Decumulation, according to Retirement Essentials Chairman, Jeremy Duffield, is the jargon for spending down your nest-egg (super and savings) to provide the money you’ll live on during retirement. You were “accumulating” your nest egg during your working years; and in retirement you’re “decumulating” it, spending it down to supplement your Age Pension or any other sources of income.
Put another way, decumulation is the retirement phase of your superannuation which starts when you have reached preservation age (the age at which you can access your super savings, currently 58, but increasing to 60 by 2024).
Super savings can be converted into income streams (usually account based pensions), annuities, or lump sum withdrawals.
According to the recent Treasury Retirement Income Review, the median superannuation balances of men and women approaching retirement in 2019 were around $179,000 and $137,000 respectively. This is projected to increase to over $450,000 for a median earner by 2060.
There is a lot of money at stake here. But there are two important reasons why the decisions of how much to withdraw, and in what way, often prove to be difficult. And this is largely due to complex rules and competing demands. Put simply, the legislation attached to assets and Age Pension eligibility can be very confusing. Many people also struggle with the choice between using a lump sum withdrawal to pay down their mortgage or drawing the same amount down as income and continuing to pay interest, particularly in the current low interest environment.

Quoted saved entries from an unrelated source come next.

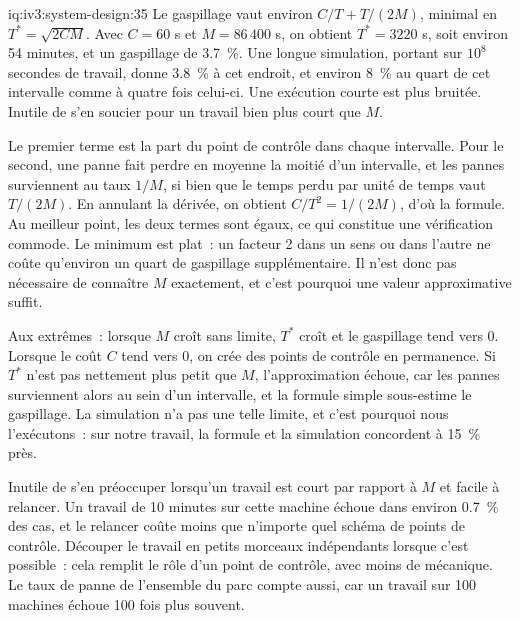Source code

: \begin{solution}{iq:iv3:system-design:35}
Le gaspillage vaut environ $C/T + T/(2M)$, minimal en $T^* = \sqrt{2CM}$. Avec $C = 60$ s et $M = 86\,400$ s, on obtient $T^* = 3220$ s, soit environ 54 minutes, et un gaspillage de 3.7~\%. Une longue simulation, portant sur $10^8$ secondes de travail, donne 3.8~\% à cet endroit, et environ 8~\% au quart de cet intervalle comme à quatre fois celui-ci. Une exécution courte est plus bruitée. Inutile de s'en soucier pour un travail bien plus court que $M$.
\label{lst:iv3:sd:checkpoint}

Le premier terme est la part du point de contrôle dans chaque intervalle. Pour le second, une panne fait perdre en moyenne la moitié d'un intervalle, et les pannes surviennent au taux $1/M$, si bien que le temps perdu par unité de temps vaut $T / (2M)$. En annulant la dérivée, on obtient $C/T^2 = 1/(2M)$, d'où la formule. Au meilleur point, les deux termes sont égaux, ce qui constitue une vérification commode. Le minimum est plat~: un facteur 2 dans un sens ou dans l'autre ne coûte qu'environ un quart de gaspillage supplémentaire. Il n'est donc pas nécessaire de connaître $M$ exactement, et c'est pourquoi une valeur approximative suffit.

Aux extrêmes~: lorsque $M$ croît sans limite, $T^*$ croît et le gaspillage tend vers 0. Lorsque le coût $C$ tend vers 0, on crée des points de contrôle en permanence. Si $T^*$ n'est pas nettement plus petit que $M$, l'approximation échoue, car les pannes surviennent alors au sein d'un intervalle, et la formule simple sous-estime le gaspillage. La simulation n'a pas une telle limite, et c'est pourquoi nous l'exécutons~: sur notre travail, la formule et la simulation concordent à 15~\% près.

Inutile de s'en préoccuper lorsqu'un travail est court par rapport à $M$ et facile à relancer. Un travail de 10 minutes sur cette machine échoue dans environ 0.7~\% des cas, et le relancer coûte moins que n'importe quel schéma de points de contrôle. Découper le travail en petits morceaux indépendants lorsque c'est possible~: cela remplit le rôle d'un point de contrôle, avec moins de mécanique. Le taux de panne de l'ensemble du parc compte aussi, car un travail sur 100 machines échoue 100 fois plus souvent.

\end{solution}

Few people are 100% up to date with all superannuation, Age Pension and taxation legislation, with many changes coming through on January 1 or July 1 every year, so planning your decumulation – your retirement ‘pay day’ – may be much more effective with the assistance of a qualified financial planner.
The good news is that Retirement Essentials now offers an introductory financial planning discussion.
And if you believe, as is the case for two thirds of all Australians, that you will qualify for a full or part Age Pension assistance, then checking your current entitlements might be your best first step.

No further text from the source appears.